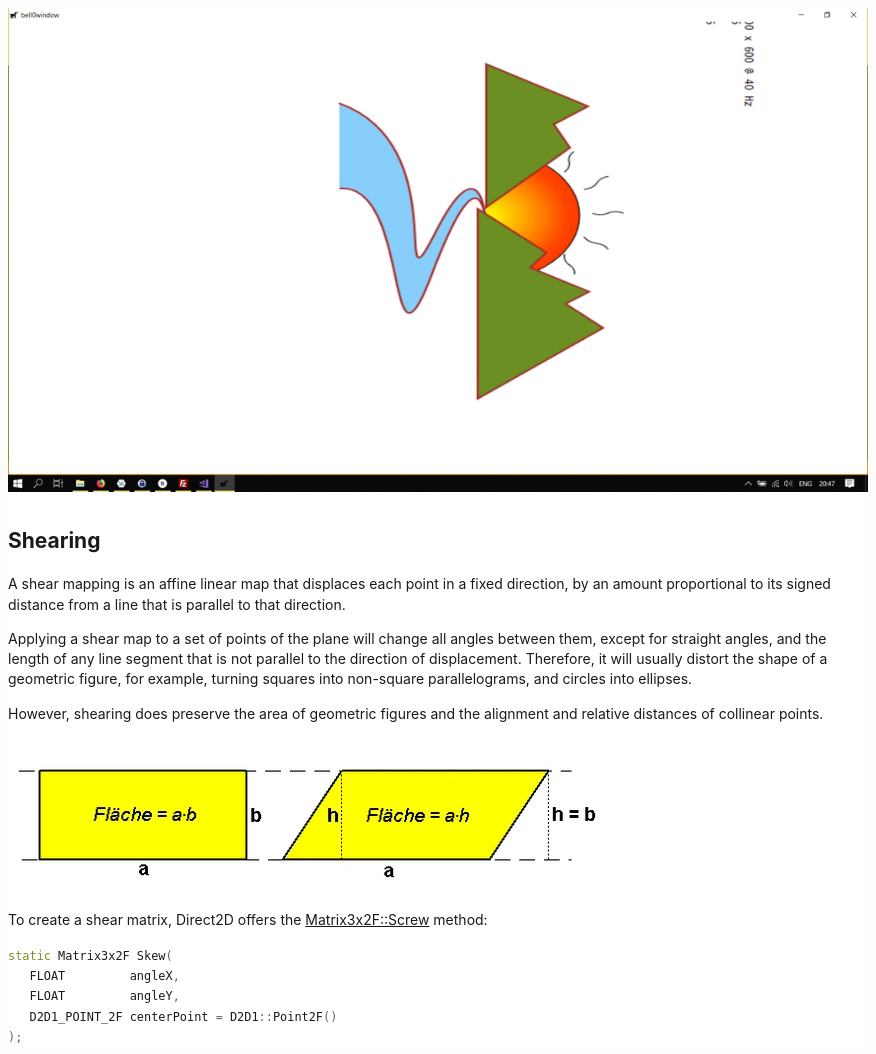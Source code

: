 ![RotatedScene](../../../../../assets/gamedev/direct2d/rotatedScene.webp)

## Shearing
A shear mapping is an affine linear map that displaces each point in a fixed direction, by an amount proportional to its signed distance from a line that is parallel to that direction.

Applying a shear map to a set of points of the plane will change all angles between them, except for straight angles, and the length of any line segment that is not parallel to the direction of displacement. Therefore, it will usually distort the shape of a geometric figure, for example, turning squares into non-square parallelograms, and circles into ellipses. 

However, shearing does preserve the area of geometric figures and the alignment and relative distances of collinear points.

![Scherung](../../../../../assets/gamedev/direct2d/scherung.webp)

To create a shear matrix, Direct2D offers the [Matrix3x2F::Screw](https://msdn.microsoft.com/en-us/library/windows/desktop/dd372289(v=vs.85).aspx) method:

```cpp
static Matrix3x2F Skew(
   FLOAT         angleX,
   FLOAT         angleY,
   D2D1_POINT_2F centerPoint = D2D1::Point2F()
);
```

========================================

Take the line holding "## Shearing" and all lines after it through the end of the data, and set them down exactly.

## Shearing
A shear mapping is an affine linear map that displaces each point in a fixed direction, by an amount proportional to its signed distance from a line that is parallel to that direction.

Applying a shear map to a set of points of the plane will change all angles between them, except for straight angles, and the length of any line segment that is not parallel to the direction of displacement. Therefore, it will usually distort the shape of a geometric figure, for example, turning squares into non-square parallelograms, and circles into ellipses. 

However, shearing does preserve the area of geometric figures and the alignment and relative distances of collinear points.

![Scherung](../../../../../assets/gamedev/direct2d/scherung.webp)

To create a shear matrix, Direct2D offers the [Matrix3x2F::Screw](https://msdn.microsoft.com/en-us/library/windows/desktop/dd372289(v=vs.85).aspx) method:

```cpp
static Matrix3x2F Skew(
   FLOAT         angleX,
   FLOAT         angleY,
   D2D1_POINT_2F centerPoint = D2D1::Point2F()
);
```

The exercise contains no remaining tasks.